Pictures paired with source code:
------------------------------------------------------------
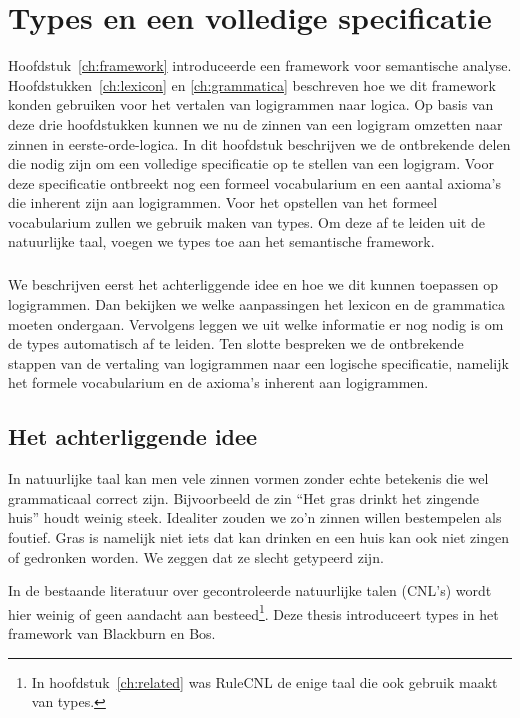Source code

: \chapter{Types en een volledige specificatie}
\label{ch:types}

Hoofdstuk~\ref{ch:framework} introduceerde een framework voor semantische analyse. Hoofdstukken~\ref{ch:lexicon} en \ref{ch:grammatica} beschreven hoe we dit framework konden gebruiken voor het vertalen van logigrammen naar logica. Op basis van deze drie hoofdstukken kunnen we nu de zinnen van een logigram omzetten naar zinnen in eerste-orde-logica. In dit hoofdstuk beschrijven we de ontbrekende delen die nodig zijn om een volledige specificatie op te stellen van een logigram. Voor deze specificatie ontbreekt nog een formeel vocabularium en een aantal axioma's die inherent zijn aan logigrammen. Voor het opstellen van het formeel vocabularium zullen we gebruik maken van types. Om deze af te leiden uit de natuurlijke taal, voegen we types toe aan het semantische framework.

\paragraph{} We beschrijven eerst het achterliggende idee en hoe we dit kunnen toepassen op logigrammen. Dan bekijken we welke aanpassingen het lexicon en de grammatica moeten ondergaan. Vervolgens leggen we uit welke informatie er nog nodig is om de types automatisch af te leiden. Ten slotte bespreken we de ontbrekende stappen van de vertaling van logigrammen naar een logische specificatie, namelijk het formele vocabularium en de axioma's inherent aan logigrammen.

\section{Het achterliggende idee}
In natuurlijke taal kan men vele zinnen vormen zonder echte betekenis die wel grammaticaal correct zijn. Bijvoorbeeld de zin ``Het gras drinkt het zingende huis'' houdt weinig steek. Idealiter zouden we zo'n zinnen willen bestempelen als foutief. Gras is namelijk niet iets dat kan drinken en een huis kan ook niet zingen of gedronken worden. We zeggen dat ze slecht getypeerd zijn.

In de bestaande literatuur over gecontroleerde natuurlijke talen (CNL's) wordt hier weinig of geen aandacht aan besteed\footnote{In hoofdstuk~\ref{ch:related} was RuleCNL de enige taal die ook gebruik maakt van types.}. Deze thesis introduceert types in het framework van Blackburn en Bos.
------------------------------------------------------------
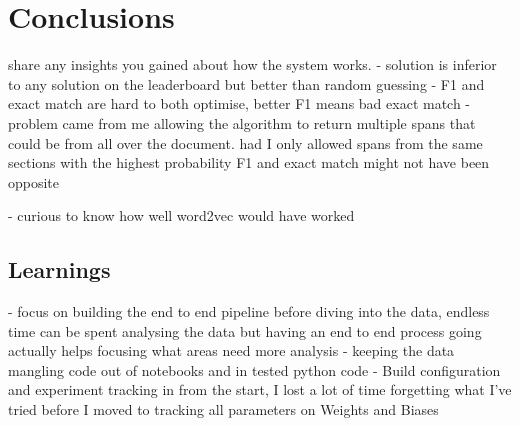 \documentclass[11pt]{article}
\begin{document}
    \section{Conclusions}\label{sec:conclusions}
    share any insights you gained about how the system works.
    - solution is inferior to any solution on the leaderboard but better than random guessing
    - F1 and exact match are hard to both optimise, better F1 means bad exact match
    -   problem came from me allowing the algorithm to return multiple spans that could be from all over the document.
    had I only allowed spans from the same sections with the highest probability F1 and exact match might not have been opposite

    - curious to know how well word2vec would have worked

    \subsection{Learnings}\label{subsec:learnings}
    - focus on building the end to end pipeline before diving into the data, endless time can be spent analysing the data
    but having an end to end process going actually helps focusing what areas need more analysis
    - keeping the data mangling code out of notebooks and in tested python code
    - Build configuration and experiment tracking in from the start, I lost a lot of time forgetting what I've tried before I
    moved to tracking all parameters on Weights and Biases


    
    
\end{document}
------------------------------------------------------------
Start with the line above containing "Source code" and end with the line containing "In de bestaande". Set down that stretch exactly, without any pictures.

Source code

: \chapter{Types en een volledige specificatie}
\label{ch:types}

Hoofdstuk~\ref{ch:framework} introduceerde een framework voor semantische analyse. Hoofdstukken~\ref{ch:lexicon} en \ref{ch:grammatica} beschreven hoe we dit framework konden gebruiken voor het vertalen van logigrammen naar logica. Op basis van deze drie hoofdstukken kunnen we nu de zinnen van een logigram omzetten naar zinnen in eerste-orde-logica. In dit hoofdstuk beschrijven we de ontbrekende delen die nodig zijn om een volledige specificatie op te stellen van een logigram. Voor deze specificatie ontbreekt nog een formeel vocabularium en een aantal axioma's die inherent zijn aan logigrammen. Voor het opstellen van het formeel vocabularium zullen we gebruik maken van types. Om deze af te leiden uit de natuurlijke taal, voegen we types toe aan het semantische framework.

\paragraph{} We beschrijven eerst het achterliggende idee en hoe we dit kunnen toepassen op logigrammen. Dan bekijken we welke aanpassingen het lexicon en de grammatica moeten ondergaan. Vervolgens leggen we uit welke informatie er nog nodig is om de types automatisch af te leiden. Ten slotte bespreken we de ontbrekende stappen van de vertaling van logigrammen naar een logische specificatie, namelijk het formele vocabularium en de axioma's inherent aan logigrammen.

\section{Het achterliggende idee}
In natuurlijke taal kan men vele zinnen vormen zonder echte betekenis die wel grammaticaal correct zijn. Bijvoorbeeld de zin ``Het gras drinkt het zingende huis'' houdt weinig steek. Idealiter zouden we zo'n zinnen willen bestempelen als foutief. Gras is namelijk niet iets dat kan drinken en een huis kan ook niet zingen of gedronken worden. We zeggen dat ze slecht getypeerd zijn.

In de bestaande literatuur over gecontroleerde natuurlijke talen (CNL's) wordt hier weinig of geen aandacht aan besteed\footnote{In hoofdstuk~\ref{ch:related} was RuleCNL de enige taal die ook gebruik maakt van types.}. Deze thesis introduceert types in het framework van Blackburn en Bos.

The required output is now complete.